The suggestion 114 can relate to completion of a phrase or sentence using data (e.g., web pages, content, results summaries, etc.) from the network 112. The suggestion 114 can relate to revision of a word or phrase in a sentence using data from the network 112. The suggestion 114 can relate to analysis of a paragraph to find and suggest solutions to improper language usage and errors. The suggestion 114 can relate to changes in sentence structure associated with writing style and according to writing rules.

The sensing component 108 extracts suggestions from at least one of Internet search or intranet search documents, the suggestions related to prediction of word usage, auto-complete of a partial word, and revision of a word.

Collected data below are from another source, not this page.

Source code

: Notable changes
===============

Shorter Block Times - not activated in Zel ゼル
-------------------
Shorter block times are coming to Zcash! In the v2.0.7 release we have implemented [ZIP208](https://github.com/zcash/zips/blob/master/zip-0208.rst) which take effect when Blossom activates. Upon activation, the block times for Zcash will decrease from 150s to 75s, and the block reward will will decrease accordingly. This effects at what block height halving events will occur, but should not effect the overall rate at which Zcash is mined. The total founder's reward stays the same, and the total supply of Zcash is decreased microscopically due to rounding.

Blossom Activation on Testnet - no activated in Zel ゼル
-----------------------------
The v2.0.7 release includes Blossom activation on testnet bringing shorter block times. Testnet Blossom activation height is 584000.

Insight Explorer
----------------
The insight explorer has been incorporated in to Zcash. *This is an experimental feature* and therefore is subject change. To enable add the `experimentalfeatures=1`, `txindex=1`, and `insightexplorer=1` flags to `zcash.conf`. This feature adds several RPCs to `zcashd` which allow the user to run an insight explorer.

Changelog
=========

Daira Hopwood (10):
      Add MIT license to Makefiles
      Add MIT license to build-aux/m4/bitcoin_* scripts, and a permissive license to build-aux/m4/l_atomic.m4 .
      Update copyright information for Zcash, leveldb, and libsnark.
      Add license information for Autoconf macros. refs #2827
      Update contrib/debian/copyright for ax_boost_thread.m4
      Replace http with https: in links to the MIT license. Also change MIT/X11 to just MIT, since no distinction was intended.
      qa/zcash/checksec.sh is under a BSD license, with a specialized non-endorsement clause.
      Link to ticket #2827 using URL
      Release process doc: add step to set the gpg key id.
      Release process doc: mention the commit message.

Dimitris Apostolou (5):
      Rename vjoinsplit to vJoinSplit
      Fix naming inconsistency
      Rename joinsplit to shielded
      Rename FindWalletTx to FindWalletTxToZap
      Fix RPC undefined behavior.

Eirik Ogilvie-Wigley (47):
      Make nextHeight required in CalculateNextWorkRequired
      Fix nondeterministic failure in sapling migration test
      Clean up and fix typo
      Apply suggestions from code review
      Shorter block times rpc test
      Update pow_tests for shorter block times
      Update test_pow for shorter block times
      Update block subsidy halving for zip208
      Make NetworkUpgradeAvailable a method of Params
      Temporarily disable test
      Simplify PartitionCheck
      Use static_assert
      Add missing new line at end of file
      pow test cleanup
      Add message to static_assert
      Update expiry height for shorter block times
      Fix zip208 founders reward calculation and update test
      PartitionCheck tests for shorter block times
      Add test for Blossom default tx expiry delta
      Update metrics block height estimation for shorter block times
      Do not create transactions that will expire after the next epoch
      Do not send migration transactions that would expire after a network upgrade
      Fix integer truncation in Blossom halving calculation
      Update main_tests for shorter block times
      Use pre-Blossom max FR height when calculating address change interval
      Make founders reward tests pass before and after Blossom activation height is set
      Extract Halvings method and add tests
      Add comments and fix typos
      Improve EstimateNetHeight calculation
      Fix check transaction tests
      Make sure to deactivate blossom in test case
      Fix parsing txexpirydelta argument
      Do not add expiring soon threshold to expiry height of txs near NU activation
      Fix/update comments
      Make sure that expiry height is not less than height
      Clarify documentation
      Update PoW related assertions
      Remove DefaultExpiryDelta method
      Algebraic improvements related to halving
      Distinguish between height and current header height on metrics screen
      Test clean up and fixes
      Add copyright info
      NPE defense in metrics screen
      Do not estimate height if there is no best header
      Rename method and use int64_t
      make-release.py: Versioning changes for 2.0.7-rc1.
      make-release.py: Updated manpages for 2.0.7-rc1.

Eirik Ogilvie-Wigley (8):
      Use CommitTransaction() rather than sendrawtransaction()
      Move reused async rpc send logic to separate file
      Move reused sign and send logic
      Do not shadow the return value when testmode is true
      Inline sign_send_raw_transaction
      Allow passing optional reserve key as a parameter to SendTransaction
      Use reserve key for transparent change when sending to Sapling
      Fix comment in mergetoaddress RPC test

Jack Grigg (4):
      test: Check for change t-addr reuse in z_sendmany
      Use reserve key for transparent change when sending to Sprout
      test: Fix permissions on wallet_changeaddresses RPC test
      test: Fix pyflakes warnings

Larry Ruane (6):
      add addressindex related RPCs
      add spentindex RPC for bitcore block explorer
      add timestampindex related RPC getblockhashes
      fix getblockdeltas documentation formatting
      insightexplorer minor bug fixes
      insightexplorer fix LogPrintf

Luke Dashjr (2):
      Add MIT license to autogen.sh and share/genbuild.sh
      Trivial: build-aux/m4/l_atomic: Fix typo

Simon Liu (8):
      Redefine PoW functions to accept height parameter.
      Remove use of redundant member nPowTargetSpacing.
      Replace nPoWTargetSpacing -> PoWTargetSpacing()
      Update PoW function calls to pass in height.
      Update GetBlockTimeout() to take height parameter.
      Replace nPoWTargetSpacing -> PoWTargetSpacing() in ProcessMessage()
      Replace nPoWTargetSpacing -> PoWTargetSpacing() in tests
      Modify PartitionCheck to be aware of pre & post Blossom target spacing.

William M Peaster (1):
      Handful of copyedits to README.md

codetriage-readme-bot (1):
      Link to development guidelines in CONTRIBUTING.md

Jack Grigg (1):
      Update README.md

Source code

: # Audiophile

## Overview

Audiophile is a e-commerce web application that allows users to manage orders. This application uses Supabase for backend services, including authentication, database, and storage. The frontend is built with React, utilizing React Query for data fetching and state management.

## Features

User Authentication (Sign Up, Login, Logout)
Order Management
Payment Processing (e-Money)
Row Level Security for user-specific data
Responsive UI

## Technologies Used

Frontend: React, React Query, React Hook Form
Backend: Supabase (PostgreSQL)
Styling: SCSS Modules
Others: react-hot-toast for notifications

The sensing component 108 senses that the user is a second-language user based on user input via the editing component 102 and provides suggested multi-lingual inline results. The sensing component 108 identifies user intent to obtain data for at least one of word completion, revision assistance, or prediction suggestions. The sensing component 108 can also initiate generation of the suggestion based on triggers that include implicit and explicit user interaction.

FIG. 2 illustrates a high level diagram of an assistance system 200 in accordance with the disclosed architecture. A user interface (UI) layer 202 (not shown) is provided as a document authoring surface (e.g., the editing component 102 such as a word processing application, or other applications that allow textual input and editing). The UI layer 202 captures user intent and formulates a query 204 to a logic layer 206 and displays results 208. The logic layer 206 can include a cloud-type application that queries, analyzes, and manipulates returned data from web services to answer requests by the UI layer 202. The logic layer 206 can include the sensing component 108, which includes algorithms for revision 210, prediction 212, word completion 214, paragraph analysis 216, and so on.

The data 218 from which the results 208 can be obtained include web services such as associated with a language model (e.g., a web-scale model) that provides n-gram services, a search engine, and a dictionary (e.g., web-mined bilingual dictionary, sample sentences, and advanced auto-complete).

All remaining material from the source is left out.